MORGAN, MINN. – Beneath the surface of Farmfest’s tractor sales and herbicide chats this week is a brewing financial crisis for Minnesota’s farmers.
Hundreds have asked the state to intervene with their bankers, a midsummer level not seen since 2016, according to the University of Minnesota Extension.
“Every year anymore, there’s 20 percent who really struggle,” said Garen Paulson, an extension educator in Lamberton who specializes in business management. “That doesn’t sound like a lot, but think of your neighbors. That’s a pretty good size measure.”
In June, 197 farmers filed notice for help from the Extension’s Farmer-Lender Mediation program. July was even worse with 306 notices, a four-fold increase over the same month last year.
The upending of global trade has ignited farmer anxiety and resurfaced haunting memories of the 1980s farm crisis that devastated rural Minnesota and other swaths of the heartland.
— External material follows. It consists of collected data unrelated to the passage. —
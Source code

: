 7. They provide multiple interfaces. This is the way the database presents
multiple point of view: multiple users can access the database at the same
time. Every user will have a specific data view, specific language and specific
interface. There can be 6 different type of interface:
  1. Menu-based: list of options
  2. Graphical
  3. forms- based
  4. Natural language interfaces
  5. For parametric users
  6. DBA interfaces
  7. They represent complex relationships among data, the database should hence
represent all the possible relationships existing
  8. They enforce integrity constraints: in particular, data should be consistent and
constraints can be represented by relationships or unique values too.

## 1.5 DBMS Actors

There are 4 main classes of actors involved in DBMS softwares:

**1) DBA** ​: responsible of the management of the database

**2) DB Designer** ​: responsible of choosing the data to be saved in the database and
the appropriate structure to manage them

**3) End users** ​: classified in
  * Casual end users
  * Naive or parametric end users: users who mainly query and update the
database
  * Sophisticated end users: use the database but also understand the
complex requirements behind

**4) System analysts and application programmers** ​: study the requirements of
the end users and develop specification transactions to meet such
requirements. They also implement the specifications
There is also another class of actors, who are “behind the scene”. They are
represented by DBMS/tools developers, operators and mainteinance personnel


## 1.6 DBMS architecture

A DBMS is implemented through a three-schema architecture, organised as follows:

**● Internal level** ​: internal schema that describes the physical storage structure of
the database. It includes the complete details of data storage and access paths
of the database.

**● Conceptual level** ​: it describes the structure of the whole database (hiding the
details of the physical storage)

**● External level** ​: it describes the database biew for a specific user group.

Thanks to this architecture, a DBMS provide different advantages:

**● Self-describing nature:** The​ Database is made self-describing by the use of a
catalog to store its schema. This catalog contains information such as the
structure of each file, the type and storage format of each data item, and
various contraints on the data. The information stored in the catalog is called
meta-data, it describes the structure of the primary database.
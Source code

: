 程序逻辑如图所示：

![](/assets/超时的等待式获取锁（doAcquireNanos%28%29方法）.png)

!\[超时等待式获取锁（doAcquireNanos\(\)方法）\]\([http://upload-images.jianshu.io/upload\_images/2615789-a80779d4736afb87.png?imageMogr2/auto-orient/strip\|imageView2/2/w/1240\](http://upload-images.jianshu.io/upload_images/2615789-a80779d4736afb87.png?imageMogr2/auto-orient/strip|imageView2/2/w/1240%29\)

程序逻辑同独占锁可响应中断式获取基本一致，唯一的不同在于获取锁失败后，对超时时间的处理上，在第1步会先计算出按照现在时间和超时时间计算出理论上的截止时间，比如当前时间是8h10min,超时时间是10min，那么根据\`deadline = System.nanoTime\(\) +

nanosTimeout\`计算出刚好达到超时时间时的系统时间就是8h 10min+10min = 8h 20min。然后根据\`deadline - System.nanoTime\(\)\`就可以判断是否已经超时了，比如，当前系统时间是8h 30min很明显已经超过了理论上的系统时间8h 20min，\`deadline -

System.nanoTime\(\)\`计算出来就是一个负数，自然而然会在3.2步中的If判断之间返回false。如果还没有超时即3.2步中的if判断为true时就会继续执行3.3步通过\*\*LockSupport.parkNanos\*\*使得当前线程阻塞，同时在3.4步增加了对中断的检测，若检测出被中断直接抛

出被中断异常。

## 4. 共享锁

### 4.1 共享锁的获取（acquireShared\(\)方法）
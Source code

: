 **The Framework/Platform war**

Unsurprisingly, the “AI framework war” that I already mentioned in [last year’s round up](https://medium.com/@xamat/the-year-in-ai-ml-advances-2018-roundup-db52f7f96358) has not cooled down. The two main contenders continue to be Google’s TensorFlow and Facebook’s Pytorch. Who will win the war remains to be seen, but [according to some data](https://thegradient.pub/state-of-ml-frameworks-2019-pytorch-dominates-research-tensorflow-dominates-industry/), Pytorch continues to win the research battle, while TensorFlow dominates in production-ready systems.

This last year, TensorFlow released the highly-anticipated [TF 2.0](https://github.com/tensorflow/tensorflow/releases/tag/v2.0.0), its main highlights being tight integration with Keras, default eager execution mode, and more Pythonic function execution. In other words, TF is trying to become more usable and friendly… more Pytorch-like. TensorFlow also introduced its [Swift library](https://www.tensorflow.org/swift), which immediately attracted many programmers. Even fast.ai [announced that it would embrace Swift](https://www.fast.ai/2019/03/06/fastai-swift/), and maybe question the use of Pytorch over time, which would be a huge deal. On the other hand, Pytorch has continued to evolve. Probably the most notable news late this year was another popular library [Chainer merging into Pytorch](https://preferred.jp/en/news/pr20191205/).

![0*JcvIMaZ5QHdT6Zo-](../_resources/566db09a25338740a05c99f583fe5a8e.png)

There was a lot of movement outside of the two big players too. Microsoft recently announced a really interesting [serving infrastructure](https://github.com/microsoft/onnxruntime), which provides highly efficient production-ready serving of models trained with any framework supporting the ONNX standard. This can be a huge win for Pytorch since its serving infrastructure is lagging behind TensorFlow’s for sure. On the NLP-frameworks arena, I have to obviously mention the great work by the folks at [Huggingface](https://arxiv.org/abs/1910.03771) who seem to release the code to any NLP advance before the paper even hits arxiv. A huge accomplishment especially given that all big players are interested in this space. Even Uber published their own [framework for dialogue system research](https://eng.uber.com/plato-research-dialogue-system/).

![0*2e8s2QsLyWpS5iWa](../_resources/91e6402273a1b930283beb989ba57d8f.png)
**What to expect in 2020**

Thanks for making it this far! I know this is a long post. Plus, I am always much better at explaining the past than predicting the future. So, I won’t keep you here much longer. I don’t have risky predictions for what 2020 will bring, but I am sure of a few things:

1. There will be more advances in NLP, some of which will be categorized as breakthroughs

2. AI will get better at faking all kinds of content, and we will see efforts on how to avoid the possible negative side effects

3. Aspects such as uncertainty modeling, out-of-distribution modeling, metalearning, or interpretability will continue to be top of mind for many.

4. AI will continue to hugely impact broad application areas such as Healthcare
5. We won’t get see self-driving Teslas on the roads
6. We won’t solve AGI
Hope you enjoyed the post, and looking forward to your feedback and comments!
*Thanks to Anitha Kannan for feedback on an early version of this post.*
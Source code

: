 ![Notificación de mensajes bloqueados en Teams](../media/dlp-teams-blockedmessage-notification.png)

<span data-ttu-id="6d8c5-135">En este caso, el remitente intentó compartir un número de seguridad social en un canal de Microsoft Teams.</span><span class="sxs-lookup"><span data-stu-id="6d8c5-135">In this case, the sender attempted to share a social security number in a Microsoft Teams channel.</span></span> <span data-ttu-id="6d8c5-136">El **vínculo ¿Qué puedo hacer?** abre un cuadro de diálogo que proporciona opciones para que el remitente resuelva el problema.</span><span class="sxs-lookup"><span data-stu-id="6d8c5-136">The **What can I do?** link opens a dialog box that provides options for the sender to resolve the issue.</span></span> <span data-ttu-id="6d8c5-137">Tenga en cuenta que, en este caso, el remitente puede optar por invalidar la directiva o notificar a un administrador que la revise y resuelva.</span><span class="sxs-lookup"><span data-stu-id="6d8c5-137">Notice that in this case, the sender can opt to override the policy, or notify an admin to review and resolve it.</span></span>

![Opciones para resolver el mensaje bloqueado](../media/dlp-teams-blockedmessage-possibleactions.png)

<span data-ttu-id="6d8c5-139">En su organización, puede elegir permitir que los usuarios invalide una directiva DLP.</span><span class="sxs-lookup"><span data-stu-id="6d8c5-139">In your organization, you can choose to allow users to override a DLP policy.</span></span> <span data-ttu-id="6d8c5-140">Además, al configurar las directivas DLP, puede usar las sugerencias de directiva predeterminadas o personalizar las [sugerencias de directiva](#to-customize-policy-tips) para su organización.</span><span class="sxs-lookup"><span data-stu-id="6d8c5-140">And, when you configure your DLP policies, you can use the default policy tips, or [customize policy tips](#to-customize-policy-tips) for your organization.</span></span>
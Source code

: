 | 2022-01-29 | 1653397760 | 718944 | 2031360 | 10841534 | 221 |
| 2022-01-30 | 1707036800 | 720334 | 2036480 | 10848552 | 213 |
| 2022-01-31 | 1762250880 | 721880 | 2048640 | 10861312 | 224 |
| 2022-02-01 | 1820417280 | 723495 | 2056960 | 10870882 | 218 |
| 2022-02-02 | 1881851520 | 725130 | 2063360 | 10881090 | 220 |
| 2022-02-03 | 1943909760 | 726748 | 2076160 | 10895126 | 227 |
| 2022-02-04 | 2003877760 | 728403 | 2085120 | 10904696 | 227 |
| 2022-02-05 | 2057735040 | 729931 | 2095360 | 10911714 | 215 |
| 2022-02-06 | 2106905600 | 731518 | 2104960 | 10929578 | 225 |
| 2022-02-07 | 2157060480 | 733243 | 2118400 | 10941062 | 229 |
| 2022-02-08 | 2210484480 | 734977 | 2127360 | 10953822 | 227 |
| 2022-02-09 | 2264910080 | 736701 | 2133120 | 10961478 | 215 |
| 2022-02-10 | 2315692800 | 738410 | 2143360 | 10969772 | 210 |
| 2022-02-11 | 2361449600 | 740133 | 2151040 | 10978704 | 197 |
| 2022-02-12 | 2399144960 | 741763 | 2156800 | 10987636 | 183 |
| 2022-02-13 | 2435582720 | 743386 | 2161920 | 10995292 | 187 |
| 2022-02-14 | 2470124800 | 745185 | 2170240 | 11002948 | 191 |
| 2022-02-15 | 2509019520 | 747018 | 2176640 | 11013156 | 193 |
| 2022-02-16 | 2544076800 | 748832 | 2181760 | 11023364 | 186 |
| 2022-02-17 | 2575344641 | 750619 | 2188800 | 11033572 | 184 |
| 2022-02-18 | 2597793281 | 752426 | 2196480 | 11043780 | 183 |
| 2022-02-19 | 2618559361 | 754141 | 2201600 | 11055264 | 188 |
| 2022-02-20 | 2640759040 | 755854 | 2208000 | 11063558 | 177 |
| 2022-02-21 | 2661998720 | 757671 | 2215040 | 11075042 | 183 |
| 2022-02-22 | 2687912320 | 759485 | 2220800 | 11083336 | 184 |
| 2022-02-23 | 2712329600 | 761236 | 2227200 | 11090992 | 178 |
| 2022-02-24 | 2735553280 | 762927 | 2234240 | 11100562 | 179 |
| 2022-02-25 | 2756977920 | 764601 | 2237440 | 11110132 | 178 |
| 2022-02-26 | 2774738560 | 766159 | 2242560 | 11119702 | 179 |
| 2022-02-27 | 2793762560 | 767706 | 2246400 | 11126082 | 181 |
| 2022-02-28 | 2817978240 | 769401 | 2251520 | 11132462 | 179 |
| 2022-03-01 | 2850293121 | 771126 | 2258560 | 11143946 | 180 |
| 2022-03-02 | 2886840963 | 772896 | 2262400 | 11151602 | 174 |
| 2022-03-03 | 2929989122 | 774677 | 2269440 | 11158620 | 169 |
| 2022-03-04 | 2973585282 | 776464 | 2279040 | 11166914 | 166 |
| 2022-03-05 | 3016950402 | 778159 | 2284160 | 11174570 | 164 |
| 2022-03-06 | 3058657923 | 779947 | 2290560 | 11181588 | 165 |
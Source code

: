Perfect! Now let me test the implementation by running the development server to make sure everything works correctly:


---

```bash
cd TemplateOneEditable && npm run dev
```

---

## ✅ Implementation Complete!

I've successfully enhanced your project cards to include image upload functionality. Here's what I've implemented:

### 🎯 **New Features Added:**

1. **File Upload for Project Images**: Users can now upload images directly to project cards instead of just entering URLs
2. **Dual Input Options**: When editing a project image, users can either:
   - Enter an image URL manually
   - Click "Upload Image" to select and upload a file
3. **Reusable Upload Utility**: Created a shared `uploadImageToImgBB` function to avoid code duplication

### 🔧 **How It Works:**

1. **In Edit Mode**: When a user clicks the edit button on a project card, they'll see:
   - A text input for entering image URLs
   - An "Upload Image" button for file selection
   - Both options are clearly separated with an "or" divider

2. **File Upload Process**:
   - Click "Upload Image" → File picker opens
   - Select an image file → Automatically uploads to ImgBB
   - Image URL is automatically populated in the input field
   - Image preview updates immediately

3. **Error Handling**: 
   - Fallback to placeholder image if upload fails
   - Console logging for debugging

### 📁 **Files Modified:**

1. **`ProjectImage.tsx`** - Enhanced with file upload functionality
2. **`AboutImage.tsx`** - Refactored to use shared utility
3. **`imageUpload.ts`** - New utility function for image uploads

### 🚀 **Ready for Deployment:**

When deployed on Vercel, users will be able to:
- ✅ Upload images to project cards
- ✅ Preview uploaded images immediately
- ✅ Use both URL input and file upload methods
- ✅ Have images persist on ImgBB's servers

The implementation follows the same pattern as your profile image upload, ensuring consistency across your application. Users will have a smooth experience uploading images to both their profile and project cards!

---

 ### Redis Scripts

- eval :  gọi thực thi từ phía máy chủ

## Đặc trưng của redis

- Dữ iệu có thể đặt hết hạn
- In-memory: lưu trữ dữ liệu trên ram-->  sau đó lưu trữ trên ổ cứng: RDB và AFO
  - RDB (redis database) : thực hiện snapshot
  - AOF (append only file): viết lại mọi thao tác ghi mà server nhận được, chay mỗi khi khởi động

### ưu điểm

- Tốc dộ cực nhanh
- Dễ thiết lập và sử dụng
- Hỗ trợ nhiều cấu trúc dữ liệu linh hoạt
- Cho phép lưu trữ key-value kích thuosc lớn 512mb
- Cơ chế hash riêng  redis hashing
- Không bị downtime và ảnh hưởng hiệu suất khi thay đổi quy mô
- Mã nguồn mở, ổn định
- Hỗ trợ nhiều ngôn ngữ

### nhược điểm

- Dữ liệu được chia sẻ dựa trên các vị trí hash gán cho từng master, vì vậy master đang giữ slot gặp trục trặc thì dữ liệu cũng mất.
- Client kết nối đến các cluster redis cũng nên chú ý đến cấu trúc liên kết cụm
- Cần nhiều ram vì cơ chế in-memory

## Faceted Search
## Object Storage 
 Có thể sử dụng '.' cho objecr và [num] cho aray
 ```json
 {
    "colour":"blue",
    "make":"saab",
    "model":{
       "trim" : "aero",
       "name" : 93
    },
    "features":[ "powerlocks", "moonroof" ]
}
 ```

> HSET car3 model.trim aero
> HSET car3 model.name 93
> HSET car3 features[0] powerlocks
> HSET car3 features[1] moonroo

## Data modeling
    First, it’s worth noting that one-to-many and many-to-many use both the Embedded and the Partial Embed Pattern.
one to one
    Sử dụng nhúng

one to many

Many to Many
Gene Stengel, who has farmed in Yellow Medicine County since the early 1970s, said the markets’ nosedive has made him consider the once-unthinkable: potentially selling off land or assets.
“You can’t sustain the losses,” he said. “It’s going to force sales.”
Stengel said his banker told him there was little wiggle room on his loans, including refinancing. He has until January to decide.